Des signes de ralentissement de l'épidémie d'Ebola au Libéria donnent un peu d'espoir, selon l'ONU

29 octobre 2014

La propagation d'Ebola au Libéria pourrait être en train de ralentir alors qu'on constate une diminution des enterrements et du taux d'occupation des lits d'hôpitaux et que le nombre de nouveaux cas signalés a atteint un plateau dans les pays d'Afrique de l'Ouest les plus touchés, a indiqué mercredi l'Organisation mondiale de la santé (OMS).

« Il semble que cette tendance est réelle au Libéria », a dit le Sous-Directeur général de l'OMS en charge de l'opérationnel, le Dr. Bruce Aylward, lors d'une conférence de presse à Genève, au siège de l'OMS. « Il est possible qu'il y ait un ralentissement d'Ebola là-bas. »

Toutefois, le Dr. Aylward a appelé à la prudence concernant l'interprétation des récentes données soulignant qu'il ne fallait pas tirer la conclusion qu'Ebola était sous contrôle au Libéria. Si les autorités « aperçoivent des signes d'espoir », il faut étudier ce qu'il y a derrière cette tendance.

Il a rappelé que la propagation d'Ebola restait élevée dans certaines parties de la Sierra Leone, un des trois pays les plus affectés par l'épidémie avec le Libéria et la Guinée.

Selon lui, les dernières données qui devaient être publiées mercredi soir montrent que le nombre total de cas dépasse désormais les 13.000 et que le nombre de décès est supérieur à 5.000. Il a expliqué le plus grand nombre de cas au fait que de vieux cas ont été signalés tardivement.

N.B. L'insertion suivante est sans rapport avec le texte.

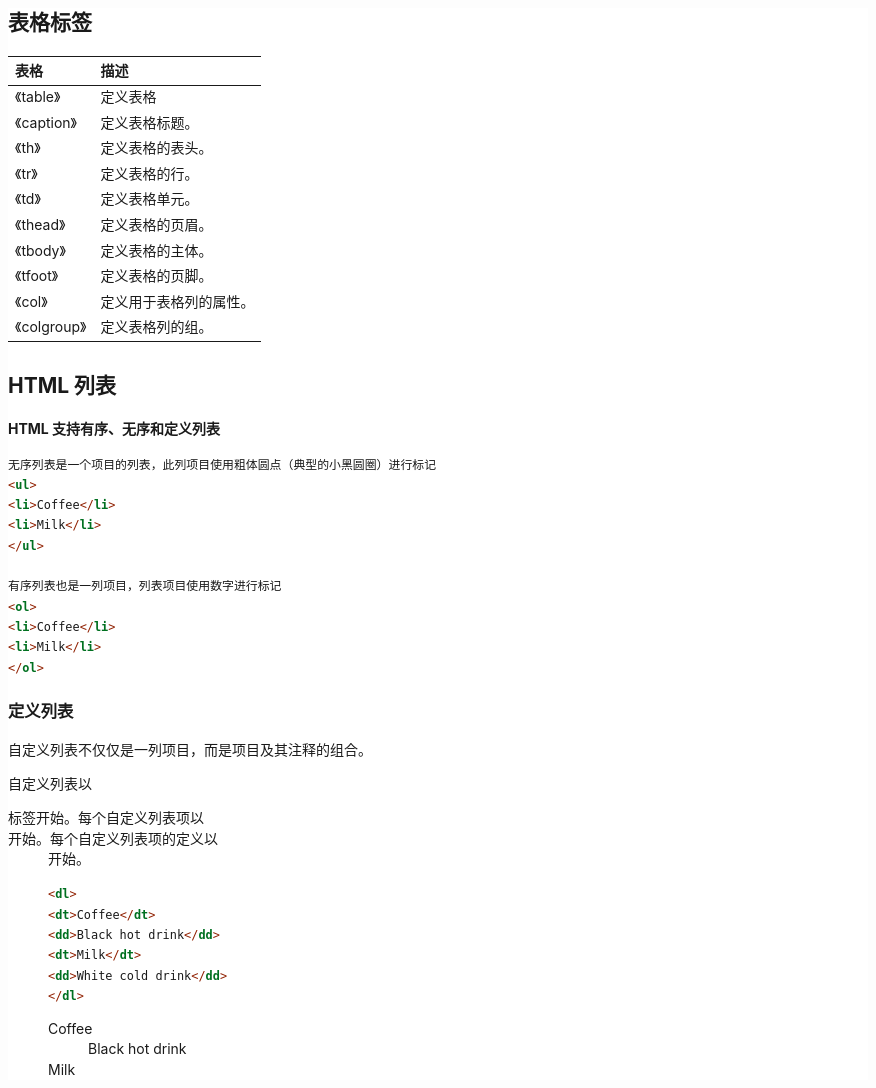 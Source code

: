 ## 表格标签

| 表格         | 描述                   |
| :----------- | :--------------------- |
| 《table》    | 定义表格               |
| 《caption》  | 定义表格标题。         |
| 《th》       | 定义表格的表头。       |
| 《tr》       | 定义表格的行。         |
| 《td》       | 定义表格单元。         |
| 《thead》    | 定义表格的页眉。       |
| 《tbody》    | 定义表格的主体。       |
| 《tfoot》    | 定义表格的页脚。       |
| 《col》      | 定义用于表格列的属性。 |
| 《colgroup》 | 定义表格列的组。       |

## HTML 列表

**HTML 支持有序、无序和定义列表**

```html
无序列表是一个项目的列表，此列项目使用粗体圆点（典型的小黑圆圈）进行标记
<ul>
<li>Coffee</li>
<li>Milk</li>
</ul>

有序列表也是一列项目，列表项目使用数字进行标记
<ol>
<li>Coffee</li>
<li>Milk</li>
</ol>
```

### 定义列表

自定义列表不仅仅是一列项目，而是项目及其注释的组合。

自定义列表以 <dl> 标签开始。每个自定义列表项以 <dt> 开始。每个自定义列表项的定义以 <dd> 开始。

```html
<dl>
<dt>Coffee</dt>
<dd>Black hot drink</dd>
<dt>Milk</dt>
<dd>White cold drink</dd>
</dl>
```
<!doctype html>
<html>
	<head>
		<meta charset = "utf-8">
		<title></title>
	</head>
	<body>
	<dl>
<dt>Coffee</dt>
<dd>Black hot drink</dd>
<dt>Milk</dt> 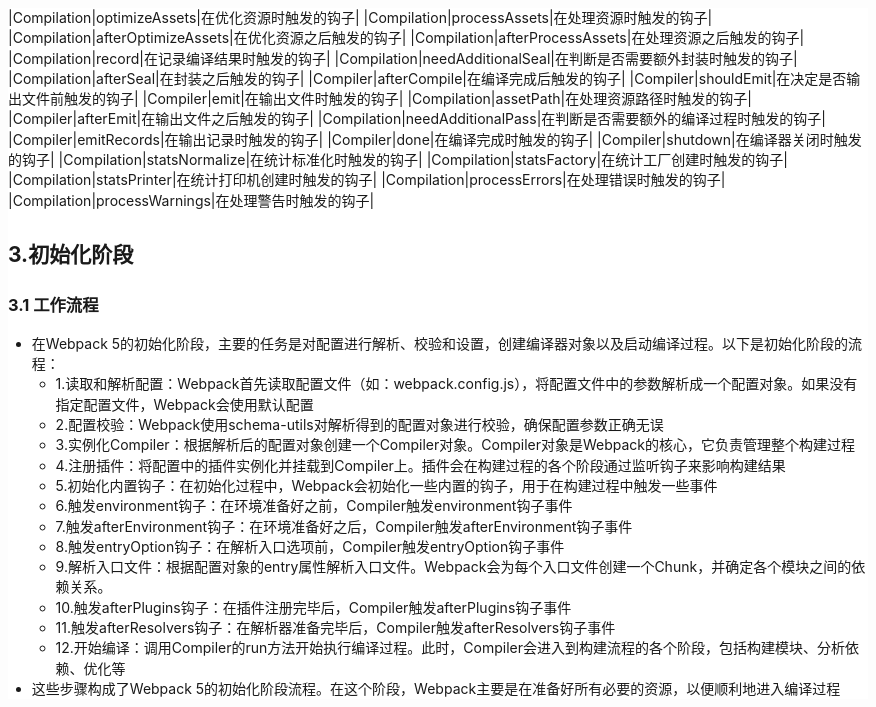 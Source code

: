 |Compilation|optimizeAssets|在优化资源时触发的钩子|
|Compilation|processAssets|在处理资源时触发的钩子|
|Compilation|afterOptimizeAssets|在优化资源之后触发的钩子|
|Compilation|afterProcessAssets|在处理资源之后触发的钩子|
|Compilation|record|在记录编译结果时触发的钩子|
|Compilation|needAdditionalSeal|在判断是否需要额外封装时触发的钩子|
|Compilation|afterSeal|在封装之后触发的钩子|
|Compiler|afterCompile|在编译完成后触发的钩子|
|Compiler|shouldEmit|在决定是否输出文件前触发的钩子|
|Compiler|emit|在输出文件时触发的钩子|
|Compilation|assetPath|在处理资源路径时触发的钩子|
|Compiler|afterEmit|在输出文件之后触发的钩子|
|Compilation|needAdditionalPass|在判断是否需要额外的编译过程时触发的钩子|
|Compiler|emitRecords|在输出记录时触发的钩子|
|Compiler|done|在编译完成时触发的钩子|
|Compiler|shutdown|在编译器关闭时触发的钩子|
|Compilation|statsNormalize|在统计标准化时触发的钩子|
|Compilation|statsFactory|在统计工厂创建时触发的钩子|
|Compilation|statsPrinter|在统计打印机创建时触发的钩子|
|Compilation|processErrors|在处理错误时触发的钩子|
|Compilation|processWarnings|在处理警告时触发的钩子|

 ## 3.初始化阶段 

 ### 3.1 工作流程 

* 在Webpack 5的初始化阶段，主要的任务是对配置进行解析、校验和设置，创建编译器对象以及启动编译过程。以下是初始化阶段的流程：
  * 1.读取和解析配置：Webpack首先读取配置文件（如：webpack.config.js），将配置文件中的参数解析成一个配置对象。如果没有指定配置文件，Webpack会使用默认配置
  * 2.配置校验：Webpack使用schema-utils对解析得到的配置对象进行校验，确保配置参数正确无误
  * 3.实例化Compiler：根据解析后的配置对象创建一个Compiler对象。Compiler对象是Webpack的核心，它负责管理整个构建过程
  * 4.注册插件：将配置中的插件实例化并挂载到Compiler上。插件会在构建过程的各个阶段通过监听钩子来影响构建结果
  * 5.初始化内置钩子：在初始化过程中，Webpack会初始化一些内置的钩子，用于在构建过程中触发一些事件
  * 6.触发environment钩子：在环境准备好之前，Compiler触发environment钩子事件
  * 7.触发afterEnvironment钩子：在环境准备好之后，Compiler触发afterEnvironment钩子事件
  * 8.触发entryOption钩子：在解析入口选项前，Compiler触发entryOption钩子事件
  * 9.解析入口文件：根据配置对象的entry属性解析入口文件。Webpack会为每个入口文件创建一个Chunk，并确定各个模块之间的依赖关系。
  * 10.触发afterPlugins钩子：在插件注册完毕后，Compiler触发afterPlugins钩子事件
  * 11.触发afterResolvers钩子：在解析器准备完毕后，Compiler触发afterResolvers钩子事件
  * 12.开始编译：调用Compiler的run方法开始执行编译过程。此时，Compiler会进入到构建流程的各个阶段，包括构建模块、分析依赖、优化等
* 这些步骤构成了Webpack 5的初始化阶段流程。在这个阶段，Webpack主要是在准备好所有必要的资源，以便顺利地进入编译过程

De son côté, le chef de la Mission des Nations Unies pour l'action d'urgence contre Ebola (UNMEER), Anthony Banbury, s'est exprimé mercredi lors d'une conférence de presse à Accra, au Ghana, avec la Représentante des Etats-Unis auprès des Nations Unies, Samantha Power, en visite dans la région.

M. Banbury a indiqué qu'il y avait une importante mobilisation en termes de moyens, de ressources et de personnel pour travailler aux côtés des gouvernements et que ces efforts commençaient à payer.

Il a toutefois souligné que la crise restait très grave et qu'il fallait davantage de lits, d'équipes médicales, de centres de soins, d'équipes chargées des cérémonies funéraires et de mobilisation communautaire.

De son côté, le Programme alimentaire mondial (PAM) a prévenu mercredi que la Guinée était confrontée à une insécurité alimentaire croissante en raison de l'épidémie d'Ebola.